The rules for bridging types in @c function signatures are a subset of @objc.

Bridgeable types are now partitioned into two broad categories, "POD" and "non-POD". POD types include:

  • integers
  • floating point numbers
  • @c enums
  • fixed size arrays (currently presented as homogeneous tuples of POD types)
  • @c structs (whose fields must all be POD types)
  • pointers to C types
  • @convention(c) function types

On Linux, we can't have reference counted pointers here at all, and NSArray, etc do not exist, so only POD types are bridgeable. We must ensure that we produce the right diagnostic and not crash when the user references NSArray, etc on Linux.

On Darwin, we can allow passing reference counted pointers directly as function parameters. They are still not allowed as fields in @c structs, though.

The convention for arguments and results can be the same as CoreFoundation functions imported from C. The code in CFunctionConventions in SILFunctionType.cpp looks relevant.

Bridging header output

We can reuse most of PrintAsObjC to allow generating pure-C headers for Swift modules which use @c but not @objc.

Exporting functions to C

Applying @c to a function is like a combination of @convention(c) and @asmname(func_name).

The types in the function signature are bridged as described above, and a foreign entry point is generated with the C calling convention and given asmname.

When the function is referenced from a DeclRefExpr inside of a FunctionConversionExpr to @convention(c), we emit a direct reference to this foreign entry point.

@c applied to enums and structs

For enums, @c and @objc can be synonyms. We still have to track which one the user used, for accurate printing. On Linux, @objc could probably be changed to always diagnose, but this will require changing some tests.

As stated above, all the fields of a @c struct must themselves be POD.

Structs declared as @c need to be laid out with C size and alignment conventions. We already do that for Swift structs imported from Clang by asking Clang to do the layout on Clang AST, so perhaps for @c structs declared in Swift, we can go in the other direction by constructing Clang AST for the struct.

Accessibility and linkage for @c declarations

Only public enums and structs should appear in generated headers; for private types, @c only affects layout and restrictions on the field types.

For functions, it is not clear if private together with @c is useful, but it could be implemented for completeness. We could either give the foreign entry point private linkage, or intentionally give it incorrect linkage allowing it to be found with dlsym().

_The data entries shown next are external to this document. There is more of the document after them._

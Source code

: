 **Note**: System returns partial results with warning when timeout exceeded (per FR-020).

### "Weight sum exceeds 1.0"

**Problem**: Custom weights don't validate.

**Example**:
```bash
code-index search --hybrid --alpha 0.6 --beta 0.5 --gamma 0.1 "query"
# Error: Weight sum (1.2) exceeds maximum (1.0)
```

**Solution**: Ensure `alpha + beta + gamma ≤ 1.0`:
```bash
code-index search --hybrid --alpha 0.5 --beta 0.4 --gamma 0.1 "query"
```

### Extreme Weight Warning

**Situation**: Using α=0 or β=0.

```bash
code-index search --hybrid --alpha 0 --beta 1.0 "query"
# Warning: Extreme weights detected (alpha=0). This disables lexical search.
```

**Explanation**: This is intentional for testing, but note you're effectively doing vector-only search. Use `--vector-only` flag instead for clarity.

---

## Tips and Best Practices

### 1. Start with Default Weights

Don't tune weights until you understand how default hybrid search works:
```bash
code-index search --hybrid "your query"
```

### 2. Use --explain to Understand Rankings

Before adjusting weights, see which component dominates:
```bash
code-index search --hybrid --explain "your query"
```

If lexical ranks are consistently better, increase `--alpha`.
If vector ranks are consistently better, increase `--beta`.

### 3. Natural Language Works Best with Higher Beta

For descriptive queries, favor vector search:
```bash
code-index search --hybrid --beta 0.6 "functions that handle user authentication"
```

inout parameters in @c and @objc functions

Right now we don't allow inout parameters for @objc methods. We could export them as nonnull pointers, using __attribute__((nonnull(N))) rather than _Nonnull.

If we ever get as far as implementing C++ interoperability, we could also export inouts as references rather than pointers.

Diagnostics

Right now all diagnostics for type bridging in Sema talk about Objective-C, leading to funny phrasing when using invalid types in a @convention(c) function, for instance.

All diagnostics need to be audited to take the language as a parameter, and either say cannot be represented in C or cannot be represented in Objective-C. A Linux user should never see diagnostics talking about Objective-C, except maybe if they explicitly mention @objc in their code.

On the plus side, it is okay if we conservatively talk about C in Objective-C diagnostics on Darwin.

Cleanups

Right now various aspects of the type bridging mapping are duplicated in several places:

  • ASTContext::getBridgedToObjC()
  • TypeChecker::isRepresentableInObjC() (various overloads)
  • include/swift/ClangImporter/BuiltinMappedTypes.def
  • include/swift/SIL/BridgedTypes.def
  • TypeConverter::getLoweredCBridgedType()
  • ClangImporter::VisitObjCObjectPointerType() and other places in ImportType.cpp
  • PrintAsObjC::printIfKnownGenericStruct()
  • PrintAsObjC::printIfKnownTypeName()

We should try to consolidate some of this if possible, to make the rules more consistent and easier to describe between Darwin and Linux.